The original image is cropped from a 10-megapixel DSLR and looks reasonably sharp but let's see what it looks like if we zoom in to the point where the individual pixels become visible:

400% zoom of the panda image
Now enhance... no?

At around 400% we can see that there's a fair amount of noise in this image, and what looks like single blocks of colour to our eyes are actually made up of many small colour variations that blend together into what we see.

So how do we go from this to pulling out what we could consider dominant colours from the image? Let's take a look at one potential way of doing things.

k-means clustering

We're looking to find distinct groups of similar colours, to do this we'll use what's known as k-means clustering we're going to use the naïve k-means which is one of the more simple versions of the algorithm and is unoptimized.
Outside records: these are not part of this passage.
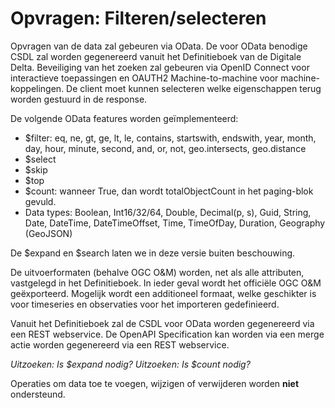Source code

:# Opvragen: Filteren/selecteren

Opvragen van de data zal gebeuren via OData. 
De voor OData benodige CSDL zal worden gegenereerd vanuit het Definitieboek van de Digitale Delta.
Beveiliging van het zoeken zal gebeuren via OpenID Connect voor interactieve toepassingen en OAUTH2 Machine-to-machine voor machine-koppelingen.
De client moet kunnen selecteren welke eigenschappen terug worden gestuurd in de response.

De volgende OData features worden ge&iuml;mplementeerd:
- $filter: eq, ne, gt, ge, lt, le, contains, startswith, endswith, year, month, day, hour, minute, second, and, or, not, geo.intersects, geo.distance
- $select
- $skip
- $top
- $count: wanneer True, dan wordt totalObjectCount in het paging-blok gevuld.
- Data types: Boolean, Int16/32/64, Double, Decimal(p, s), Guid, String, Date, DateTime, DateTimeOffset, Time, TimeOfDay, Duration, Geography (GeoJSON)

De $expand en $search laten we in deze versie buiten beschouwing.

De uitvoerformaten (behalve OGC O&M) worden, net als alle attributen, vastgelegd in het Definitieboek. In ieder geval wordt het offici&euml;le OGC O&M ge&euml;xporteerd.
Mogelijk wordt een additioneel formaat, welke geschikter is voor timeseries en observaties voor het importeren gedefinieerd.

Vanuit het Definitieboek zal de CSDL voor OData worden gegenereerd via een REST webservice.
De OpenAPI Specification kan worden via een merge actie worden gegenereerd via een REST webservice.

_Uitzoeken: Is $expand nodig?_
_Uitzoeken: Is $count nodig?_

Operaties om data toe te voegen, wijzigen of verwijderen worden **niet** ondersteund.
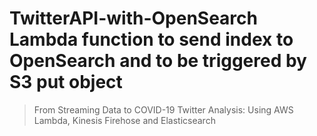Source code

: # TwitterAPI-with-OpenSearch Lambda function to send index to OpenSearch and to be triggered by S3 put object
>From Streaming Data to COVID-19 Twitter Analysis: Using AWS Lambda, Kinesis Firehose and Elasticsearch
The basic steps are as follows:

  1. Grab all of the colours from the image as 3-point coordinates

  2. Determine an initial set of points, we'll select these at random, our k clusters

  3. Assign each colour to one of these initial k means based on the colours' Euclidean distance to the cluster

  4. Update the means centroids based on the colours assigned to it

We repeat steps 3 and 4 until updates no longer change the k-means, this is known as convergence

It should be noted that the algorithm may never actually converge, so we'll probably add in an artificial limit to how many times we want to run our assign/update steps.

Colours in 3D space

Let's revisit our ImageData from the previous post. This contains a representation of the image split as a UInt8ClampedArray which might look something like the following:

pixel 1 pixel 2 pixel 3 pixel 4
|255|255|255|255| 0 | 0 | 0 |255|255|255|255|255| 0 | 0 | 0 |255|

So each pixel here is made up of 3 colours that can be represented as an integer between 0 and 255 (we're ignoring the alpha channel which deals with the pixels' opacity).
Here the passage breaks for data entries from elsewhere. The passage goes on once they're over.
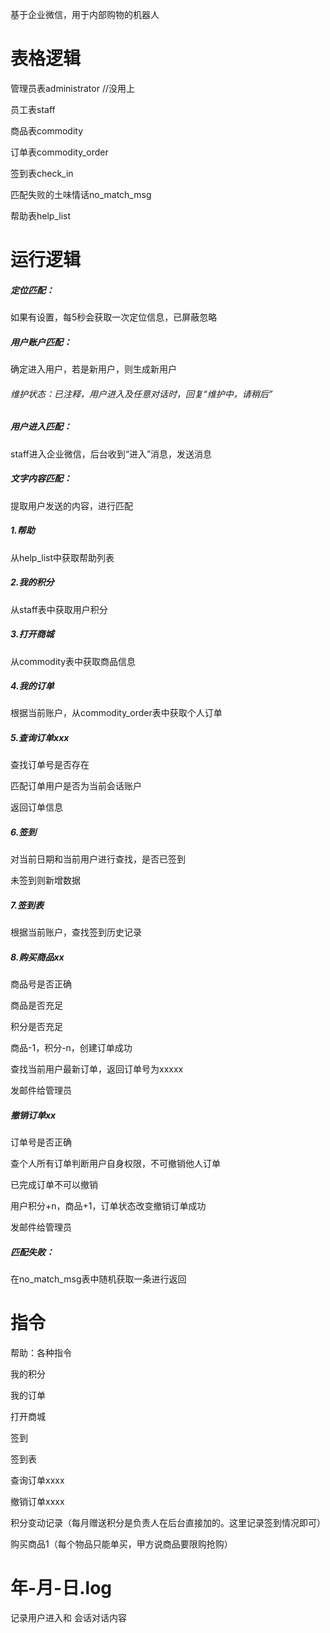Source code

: 基于企业微信，用于内部购物的机器人

# 表格逻辑

管理员表administrator	//没用上

员工表staff

商品表commodity

订单表commodity_order

签到表check_in

匹配失败的土味情话no_match_msg

帮助表help_list





# 运行逻辑

##### 定位匹配：

如果有设置，每5秒会获取一次定位信息，已屏蔽忽略



##### 用户账户匹配：

确定进入用户，若是新用户，则生成新用户



###### 维护状态：已注释，用户进入及任意对话时，回复“维护中，请稍后”



##### 用户进入匹配：

staff进入企业微信，后台收到“进入”消息，发送消息



##### 文字内容匹配：

提取用户发送的内容，进行匹配



##### 1.帮助

从help_list中获取帮助列表



##### 2.我的积分

从staff表中获取用户积分



##### 3.打开商城

从commodity表中获取商品信息



##### 4.我的订单

根据当前账户，从commodity_order表中获取个人订单



##### 5.查询订单xxx

查找订单号是否存在

匹配订单用户是否为当前会话账户

返回订单信息



##### 6.签到

对当前日期和当前用户进行查找，是否已签到

未签到则新增数据



##### 7.签到表

根据当前账户，查找签到历史记录



##### 8.购买商品xx

商品号是否正确

商品是否充足

积分是否充足

商品-1，积分-n，创建订单成功

查找当前用户最新订单，返回订单号为xxxxx

发邮件给管理员



##### 撤销订单xx

订单号是否正确

查个人所有订单判断用户自身权限，不可撤销他人订单

已完成订单不可以撤销

用户积分+n，商品+1，订单状态改变撤销订单成功

发邮件给管理员



##### 匹配失败：

在no_match_msg表中随机获取一条进行返回



# 指令

帮助：各种指令

我的积分

我的订单

打开商城

签到

签到表

查询订单xxxx

撤销订单xxxx

积分变动记录（每月赠送积分是负责人在后台直接加的。这里记录签到情况即可）

购买商品1（每个物品只能单买，甲方说商品要限购抢购）



# 年-月-日.log

记录用户进入和 会话对话内容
Let's imagine these colours as a point in 3-dimensional space, where our red, green, and blue values become (x, y, z) coordinates, so a fully black pixel would exist at the origin (0, 0, 0) and a white one would be at the point (255, 255, 255).

Let's change up the code to give us an array of unique colour objects in the form { r: number, b: number, g: number }, we'll remove most of the code in our file, everything after we grab the imageData array:

const imageData = ctx.getImageData(0, 0, ibm.width, ibm.height).data;
let colorData = [];
for (i = 0; i < imageData.length; i += 4) {
const colStr = [
// 1
colorData = [...new Set(colorData)];
colorData = colorData.map(v => {
const rgb = v.split(',');
return {
r: rgb[0],
g: rgb[1],
b: rgb[2],

So we initially now create a string of the colour with each channel separated by a comma. The reason behind this is it makes it super simple (and quick) to reduce this to unique colours by simply pushing the array into a Set and spreading this back into an array (1), after that, we map these strings back into objects and we're done.

If we take the cropped section of our panda image above it would create a set of colours that will look as follows when graphed:

showing the pixel colours plotted in a 3D coordinate space
Pixel colours shown in a 3D coordinate space

The generation of these graphs is a little outside the scope of this post so I'll not be going over it just the creation of the dataset because that's what we'll be using for our colour calculations. If you want to know more check out the project's source and the Plotly.js library

Random k-clusters

For the next step we'll take 8 unique random colours from our array using the following:

let kClusters = Array.from({ length: 8 }, () => {
return colorData[
Math.floor(Math.random() * colorData.length)

Array.from lets us provide a set of config options to define the length of the array we want and a mapping function that we can use to populate the array with random items from our colorData array. There is a slight chance here that we could have duplicated initial clusters but this should be low enough to not be a problem on most images with a reasonably high enough number of distinct colours.

Assign colours to clusters

Now we have our initial clusters we're going to assign every colour to one (and just one) of these clusters. Remember we started treating colours as points in 3D space? Well, this is why for each point we will calculate what's known as the Euclidean distance to each of our k-clusters and assign the colour to the closest one.

The equation to calculate this is the following for points p,q.

d(p,q)=(p1q1)2+(p2q2)2+(p3q3)2.d(p,q)={\sqrt {(p_{1}-q_{1})^{2}+(p_{2}-q_{2})^{2}+(p_{3}-q_{3})^{2}}}.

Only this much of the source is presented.